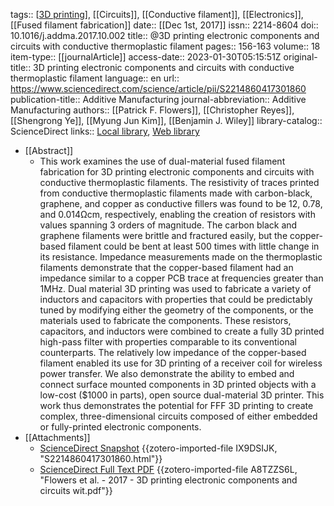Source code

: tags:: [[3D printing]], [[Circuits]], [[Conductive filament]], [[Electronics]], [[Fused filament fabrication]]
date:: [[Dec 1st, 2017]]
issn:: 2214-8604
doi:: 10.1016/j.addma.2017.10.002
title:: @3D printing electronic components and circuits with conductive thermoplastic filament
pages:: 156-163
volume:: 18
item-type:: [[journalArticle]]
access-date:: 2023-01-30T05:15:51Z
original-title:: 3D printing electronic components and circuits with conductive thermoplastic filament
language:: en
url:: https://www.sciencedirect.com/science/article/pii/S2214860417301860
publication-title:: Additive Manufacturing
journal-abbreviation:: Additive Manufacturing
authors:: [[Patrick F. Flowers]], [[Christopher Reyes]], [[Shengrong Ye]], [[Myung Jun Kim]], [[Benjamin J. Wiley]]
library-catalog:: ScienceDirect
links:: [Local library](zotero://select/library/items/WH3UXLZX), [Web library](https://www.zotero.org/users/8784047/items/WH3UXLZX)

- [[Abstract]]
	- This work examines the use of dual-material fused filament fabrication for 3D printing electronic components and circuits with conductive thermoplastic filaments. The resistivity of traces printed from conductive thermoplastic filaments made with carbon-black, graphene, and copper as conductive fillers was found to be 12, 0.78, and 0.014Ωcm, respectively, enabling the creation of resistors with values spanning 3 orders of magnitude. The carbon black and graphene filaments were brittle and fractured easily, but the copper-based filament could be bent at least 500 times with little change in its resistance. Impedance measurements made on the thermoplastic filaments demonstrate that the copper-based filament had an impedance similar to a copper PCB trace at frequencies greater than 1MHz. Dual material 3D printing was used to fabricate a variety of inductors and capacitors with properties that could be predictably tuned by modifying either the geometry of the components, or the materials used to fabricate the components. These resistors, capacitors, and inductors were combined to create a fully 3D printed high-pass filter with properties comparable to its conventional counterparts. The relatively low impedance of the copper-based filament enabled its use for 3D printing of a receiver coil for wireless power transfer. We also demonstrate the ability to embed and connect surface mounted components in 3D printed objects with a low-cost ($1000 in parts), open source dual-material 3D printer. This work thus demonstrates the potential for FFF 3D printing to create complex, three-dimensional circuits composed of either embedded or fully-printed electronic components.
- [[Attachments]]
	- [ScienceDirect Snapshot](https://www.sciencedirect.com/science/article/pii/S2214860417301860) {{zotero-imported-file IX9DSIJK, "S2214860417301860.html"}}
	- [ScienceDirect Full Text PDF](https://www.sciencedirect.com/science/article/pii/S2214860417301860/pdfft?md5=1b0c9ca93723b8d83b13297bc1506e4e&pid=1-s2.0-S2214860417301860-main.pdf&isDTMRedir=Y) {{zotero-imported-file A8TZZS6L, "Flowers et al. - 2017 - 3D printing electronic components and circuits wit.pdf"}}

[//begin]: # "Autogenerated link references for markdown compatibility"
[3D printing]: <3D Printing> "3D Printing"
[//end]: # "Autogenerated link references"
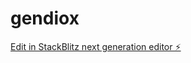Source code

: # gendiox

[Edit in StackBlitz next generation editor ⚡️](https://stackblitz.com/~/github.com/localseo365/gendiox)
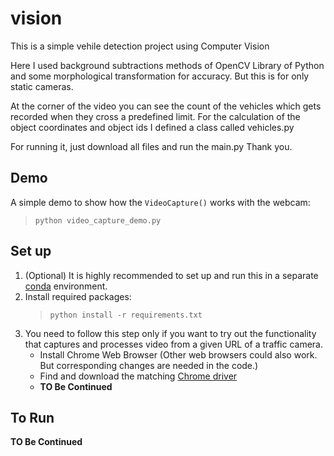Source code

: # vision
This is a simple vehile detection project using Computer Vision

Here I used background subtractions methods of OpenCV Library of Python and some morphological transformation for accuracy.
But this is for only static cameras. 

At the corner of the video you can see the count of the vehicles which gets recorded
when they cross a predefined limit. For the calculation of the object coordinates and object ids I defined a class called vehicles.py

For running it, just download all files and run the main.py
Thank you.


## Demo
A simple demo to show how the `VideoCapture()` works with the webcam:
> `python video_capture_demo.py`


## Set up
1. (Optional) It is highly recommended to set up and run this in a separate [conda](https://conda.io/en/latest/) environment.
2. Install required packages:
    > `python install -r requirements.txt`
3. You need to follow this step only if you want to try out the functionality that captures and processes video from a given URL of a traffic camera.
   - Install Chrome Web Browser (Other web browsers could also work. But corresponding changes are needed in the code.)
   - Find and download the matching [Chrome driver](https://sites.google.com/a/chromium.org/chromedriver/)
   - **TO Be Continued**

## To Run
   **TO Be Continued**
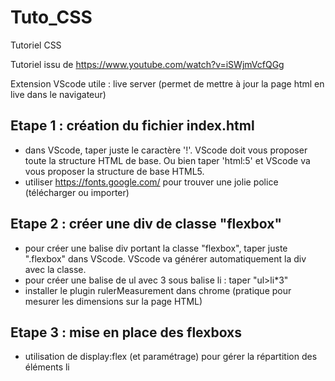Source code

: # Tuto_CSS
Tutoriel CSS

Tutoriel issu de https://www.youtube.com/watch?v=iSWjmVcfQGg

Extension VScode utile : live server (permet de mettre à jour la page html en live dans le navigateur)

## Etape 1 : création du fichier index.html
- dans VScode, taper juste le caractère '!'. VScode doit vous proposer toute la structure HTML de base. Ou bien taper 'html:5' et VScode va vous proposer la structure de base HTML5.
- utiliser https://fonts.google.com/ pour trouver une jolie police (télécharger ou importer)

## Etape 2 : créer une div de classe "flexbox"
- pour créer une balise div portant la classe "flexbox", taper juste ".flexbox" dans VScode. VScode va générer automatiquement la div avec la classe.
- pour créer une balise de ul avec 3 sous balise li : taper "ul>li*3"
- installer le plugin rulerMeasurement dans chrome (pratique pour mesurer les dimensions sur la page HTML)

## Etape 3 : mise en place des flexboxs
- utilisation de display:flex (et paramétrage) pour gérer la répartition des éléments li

• • • • •

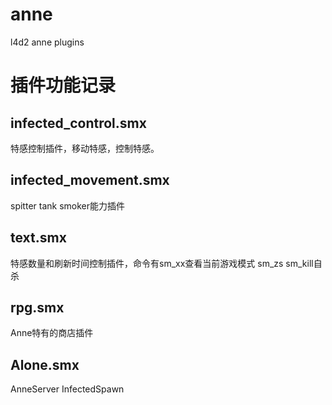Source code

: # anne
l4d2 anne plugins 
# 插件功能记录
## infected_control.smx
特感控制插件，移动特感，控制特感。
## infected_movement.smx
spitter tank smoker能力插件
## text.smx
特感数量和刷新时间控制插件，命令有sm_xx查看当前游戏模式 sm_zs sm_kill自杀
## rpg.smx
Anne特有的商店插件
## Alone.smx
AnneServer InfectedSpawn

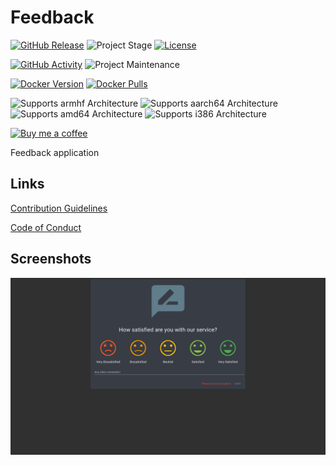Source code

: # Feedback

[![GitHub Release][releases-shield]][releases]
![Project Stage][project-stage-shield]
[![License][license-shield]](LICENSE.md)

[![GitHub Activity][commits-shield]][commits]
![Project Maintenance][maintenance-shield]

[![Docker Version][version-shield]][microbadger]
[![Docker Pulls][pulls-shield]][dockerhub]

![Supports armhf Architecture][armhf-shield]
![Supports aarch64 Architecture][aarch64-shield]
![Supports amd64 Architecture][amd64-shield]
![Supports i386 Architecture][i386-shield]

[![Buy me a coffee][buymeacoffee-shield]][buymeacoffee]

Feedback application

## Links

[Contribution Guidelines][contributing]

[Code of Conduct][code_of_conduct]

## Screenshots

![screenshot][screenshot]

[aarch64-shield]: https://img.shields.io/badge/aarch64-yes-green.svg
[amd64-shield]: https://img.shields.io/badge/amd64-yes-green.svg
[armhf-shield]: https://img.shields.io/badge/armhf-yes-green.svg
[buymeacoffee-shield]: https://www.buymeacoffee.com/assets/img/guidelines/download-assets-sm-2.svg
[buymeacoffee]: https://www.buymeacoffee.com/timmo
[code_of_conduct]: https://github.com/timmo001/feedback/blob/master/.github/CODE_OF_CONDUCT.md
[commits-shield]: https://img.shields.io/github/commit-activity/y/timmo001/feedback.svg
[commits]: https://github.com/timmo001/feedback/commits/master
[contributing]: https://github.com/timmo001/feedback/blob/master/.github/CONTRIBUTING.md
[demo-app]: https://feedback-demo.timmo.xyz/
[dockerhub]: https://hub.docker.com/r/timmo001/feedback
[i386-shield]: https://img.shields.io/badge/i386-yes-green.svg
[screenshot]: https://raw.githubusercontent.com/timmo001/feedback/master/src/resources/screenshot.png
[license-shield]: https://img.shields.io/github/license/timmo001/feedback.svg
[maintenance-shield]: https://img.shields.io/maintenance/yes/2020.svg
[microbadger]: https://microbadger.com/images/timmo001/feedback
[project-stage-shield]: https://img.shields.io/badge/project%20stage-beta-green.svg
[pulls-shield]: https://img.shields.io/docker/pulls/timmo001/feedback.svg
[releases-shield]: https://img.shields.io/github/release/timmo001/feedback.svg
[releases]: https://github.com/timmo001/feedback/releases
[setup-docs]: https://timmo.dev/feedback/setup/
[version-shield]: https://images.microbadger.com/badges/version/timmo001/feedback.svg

• • • • •

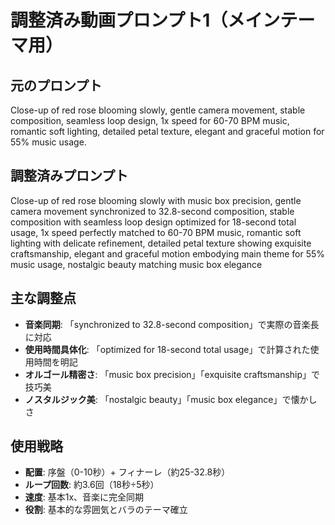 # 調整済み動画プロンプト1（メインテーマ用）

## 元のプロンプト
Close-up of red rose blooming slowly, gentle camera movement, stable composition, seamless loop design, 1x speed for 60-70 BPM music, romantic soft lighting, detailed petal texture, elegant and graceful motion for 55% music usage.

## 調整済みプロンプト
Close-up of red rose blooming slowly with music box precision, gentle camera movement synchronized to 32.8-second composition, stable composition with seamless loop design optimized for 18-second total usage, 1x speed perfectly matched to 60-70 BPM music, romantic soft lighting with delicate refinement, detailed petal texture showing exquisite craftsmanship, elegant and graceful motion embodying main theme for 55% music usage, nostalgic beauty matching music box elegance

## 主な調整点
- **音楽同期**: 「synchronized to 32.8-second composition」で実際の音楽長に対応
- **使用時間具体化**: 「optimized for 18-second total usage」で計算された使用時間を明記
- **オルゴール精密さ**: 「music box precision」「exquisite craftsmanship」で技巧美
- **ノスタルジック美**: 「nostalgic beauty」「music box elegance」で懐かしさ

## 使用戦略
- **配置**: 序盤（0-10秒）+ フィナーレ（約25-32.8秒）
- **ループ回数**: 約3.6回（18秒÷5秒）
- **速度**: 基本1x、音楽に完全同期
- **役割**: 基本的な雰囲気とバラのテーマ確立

• • • • •

Only lines with the word "dockerhub" are needed. Copy them from the preceding records.

[![Docker Pulls][pulls-shield]][dockerhub]
[dockerhub]: https://hub.docker.com/r/timmo001/feedback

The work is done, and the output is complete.